# Lowes Water Damage Claim --Long



## swift (Jun 22, 2007)

Hi TUG friends. I haven't posted much lately but I am going through a frustrating experience right now and thought I would share it with you for any advice you may have.

Over Memorial Day weekend we purchased a new front loading washer and dryer from Lowes. (Similar to Home Depot). They were having a sell which included free installation. Over the weekend they came and took away our old appliances and hooked up the washing machine, tested it and then set the dryer in place. They would not hook up the dryer because it is a gas dryer. We had to have a plumber come do that.

Fast forward to last Sunday, 6/17.  I send my youngest son off to bed and he comes back to tell me. "Mom my floor is all wet." His room is behind the laundry closet. The carpet in his clothes closet and his doorway was sopping wet. I check the laundry area and sure enough there is water under the washing machine. It also looks like the water is going under the hard wood. The floor area that the washing machine is on is linoleum. The hallways, which are not flush with the linoleum have a rise of about 1/2 inch are hardwood floors. The hardwood floors are only about 3 years old. We feel in back of the washing machine and there is a leak from where the hot water hose connects to the washing machine. Of course we turn off the water and start grabbing towels. First thing in the morning I call Lowes to inform them of the water. They send out one of their guys who checks the connection and says he does not see a crack or anything but can see where the water has been dripping down the back of the washing machine. He can see the residue left by the water. He says it looks like the guys didn't tighten down the connection all the way. He tells me don't worry we'll take care of everything and he will call me later that day with a claim number and the phone number to their claims company. My husband calls our home owners insurance company who tells us the name and number of a restoration company. We didn't open a claim with our insurance company yet waiting to see what Lowes was going to do. I call Lowes insurance company and tell them I have called the restoration company which had come out to place fans and asses the damages. They stated they were glad to hear that because they don't want the damages to get any worse. The restoration company (Service Master) writes up a disclosure form that says the following work needs to be done: Rooms damaged- Laundry Room, Hall#1, Hall#2, Bedroom #1 and closet in bedroom. Recommends removal of carpet, carpet pad, hardwood floors (Which leads to living room and dining room. House is all one floor and an open floor plan.) linoleum, baseboard, drywall and insulation.

Problem--- in order to do the work someone needs to move the washing machine and dryer so they can access the floor.

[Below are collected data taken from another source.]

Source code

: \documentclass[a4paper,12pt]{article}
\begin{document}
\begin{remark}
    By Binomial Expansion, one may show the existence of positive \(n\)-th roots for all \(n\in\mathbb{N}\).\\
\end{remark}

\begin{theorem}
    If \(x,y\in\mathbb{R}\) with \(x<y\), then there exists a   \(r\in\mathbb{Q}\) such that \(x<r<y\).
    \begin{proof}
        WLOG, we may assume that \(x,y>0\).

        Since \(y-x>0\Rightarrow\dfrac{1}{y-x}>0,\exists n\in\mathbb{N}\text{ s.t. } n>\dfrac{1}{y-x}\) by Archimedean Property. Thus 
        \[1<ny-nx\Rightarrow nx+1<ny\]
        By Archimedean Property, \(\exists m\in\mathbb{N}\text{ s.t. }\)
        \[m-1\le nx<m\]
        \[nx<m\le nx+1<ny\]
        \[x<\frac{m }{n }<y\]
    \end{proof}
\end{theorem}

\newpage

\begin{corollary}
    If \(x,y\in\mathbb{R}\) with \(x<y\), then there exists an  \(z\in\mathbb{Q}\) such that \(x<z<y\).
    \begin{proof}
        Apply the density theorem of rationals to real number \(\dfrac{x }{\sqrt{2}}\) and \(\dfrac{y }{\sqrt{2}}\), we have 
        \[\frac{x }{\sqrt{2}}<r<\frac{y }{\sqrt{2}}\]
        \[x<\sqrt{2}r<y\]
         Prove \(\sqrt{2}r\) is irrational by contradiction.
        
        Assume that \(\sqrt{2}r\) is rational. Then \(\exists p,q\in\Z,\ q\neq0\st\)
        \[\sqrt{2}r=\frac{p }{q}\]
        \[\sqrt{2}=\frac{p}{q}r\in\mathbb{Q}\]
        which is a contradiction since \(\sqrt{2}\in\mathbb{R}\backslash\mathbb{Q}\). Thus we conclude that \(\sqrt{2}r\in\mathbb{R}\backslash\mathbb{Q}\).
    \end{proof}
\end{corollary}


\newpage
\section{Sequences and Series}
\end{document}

Service Master will not because they say if they move it, it could void my warranty and they don't want to be liable to any damages that may occur to the machines. They want Lowes to come out and move them out and then when they are done they have them reinstall them. Now Lowes all of sudden says they can not move them because they are not a certified to install washing machine and dryers. They are saying that they should have never hooked it up in the first place and they did it out of a courtesy to the customer. Normally they just deliver and then the customer hooks them up. Service Master is now upset with Lowes because they can not get to the sub floor to start the drying process there. They are now suggesting that since Lowes will not come out and move them to have an appliance company come out and move them. The only thing is when I call the appliance companies they tell me they didn't sell them they are not moving them. In the mean time my wood floors are buckling and water is remaining in the sub floors which if not removed can lead to mold. I can not move them myself they are too big and I also don't want them to point the finger back at me. So what do I do?


----------



## Icarus (Jun 22, 2007)

Can't Service Master just hire the right people to move it? I guess you could call a plumber to disconnect, move them, and then reconnect them.

-David


----------



## camachinist (Jun 22, 2007)

Get advice from your insurance company agent and get moving. Water damage and subsequent mold can destroy a house. Sue Lowe's later. Likely your HO insurance carrier will do it for you. Sudden and unexpected, remember that.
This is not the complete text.